Reconstruction and analysis of correlation networks based on GC–MS metabolomics data for hypercholesterolemia

Background and aims: Hypercholesterolemia is characterized by the elevation of plasma total cholesterol level, especially low-density lipoprotein (LDL) cholesterol. This disease is usually caused by a mutation in genes such as LDL receptor, apolipoprotein B, or proprotein convertase subtilisin/kexin type 9. However, a considerable number of patients with hypercholesterolemia do not have any mutation in these candidate genes. In this study, we examined the difference in the metabolic level between patients with hypercholesterolemia and healthy subjects, and screened the potential biomarkers for this disease. Methods: Analysis of plasma metabolomics in hypercholesterolemia patients and healthy controls was performed by gas chromatography-mass spectrometry and metabolic correlation networks were constructed using Gephi-0.9.2. Results: First, metabolic profile analysis confirmed the distinct metabolic footprints between the patients and the healthy ones. The potential biomarkers screened by orthogonal partial least-squares discrimination analysis included L-lactic acid, cholesterol, phosphoric acid, D-glucose, urea, and D-allose (Variable importance in the projection > 1).
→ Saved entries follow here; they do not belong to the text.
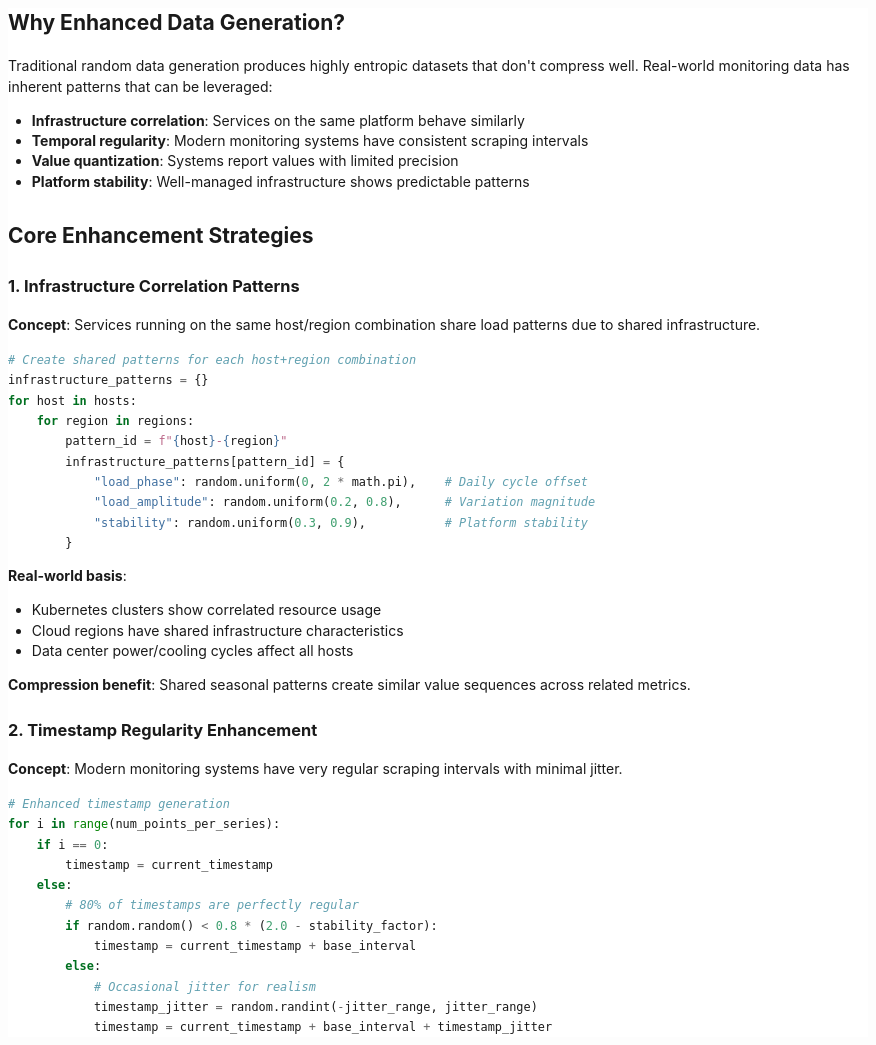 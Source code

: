 ## Why Enhanced Data Generation?

Traditional random data generation produces highly entropic datasets that don't compress well. Real-world monitoring data has inherent patterns that can be leveraged:

- **Infrastructure correlation**: Services on the same platform behave similarly
- **Temporal regularity**: Modern monitoring systems have consistent scraping intervals  
- **Value quantization**: Systems report values with limited precision
- **Platform stability**: Well-managed infrastructure shows predictable patterns

## Core Enhancement Strategies

### 1. Infrastructure Correlation Patterns

**Concept**: Services running on the same host/region combination share load patterns due to shared infrastructure.

```python
# Create shared patterns for each host+region combination
infrastructure_patterns = {}
for host in hosts:
    for region in regions:
        pattern_id = f"{host}-{region}"
        infrastructure_patterns[pattern_id] = {
            "load_phase": random.uniform(0, 2 * math.pi),    # Daily cycle offset
            "load_amplitude": random.uniform(0.2, 0.8),      # Variation magnitude
            "stability": random.uniform(0.3, 0.9),           # Platform stability
        }
```

**Real-world basis**: 
- Kubernetes clusters show correlated resource usage
- Cloud regions have shared infrastructure characteristics
- Data center power/cooling cycles affect all hosts

**Compression benefit**: Shared seasonal patterns create similar value sequences across related metrics.

### 2. Timestamp Regularity Enhancement

**Concept**: Modern monitoring systems have very regular scraping intervals with minimal jitter.

```python
# Enhanced timestamp generation
for i in range(num_points_per_series):
    if i == 0:
        timestamp = current_timestamp
    else:
        # 80% of timestamps are perfectly regular
        if random.random() < 0.8 * (2.0 - stability_factor):
            timestamp = current_timestamp + base_interval
        else:
            # Occasional jitter for realism
            timestamp_jitter = random.randint(-jitter_range, jitter_range)
            timestamp = current_timestamp + base_interval + timestamp_jitter
```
Second, arginine and methionine metabolism were significantly perturbed in hypercholesterolemia patients. Finally, we identified that L-lactic acid, L-lysine, L-glutamine, and L-cysteine had high scores of centrality parameters in the metabolic correlation network. Conclusion: Plasma L-lactic acid could be used as a sensitive biomarker for hypercholesterolemia. In addition, arginine biosynthesis and cysteine and methionine metabolism were profoundly altered in patients with hypercholesterolemia.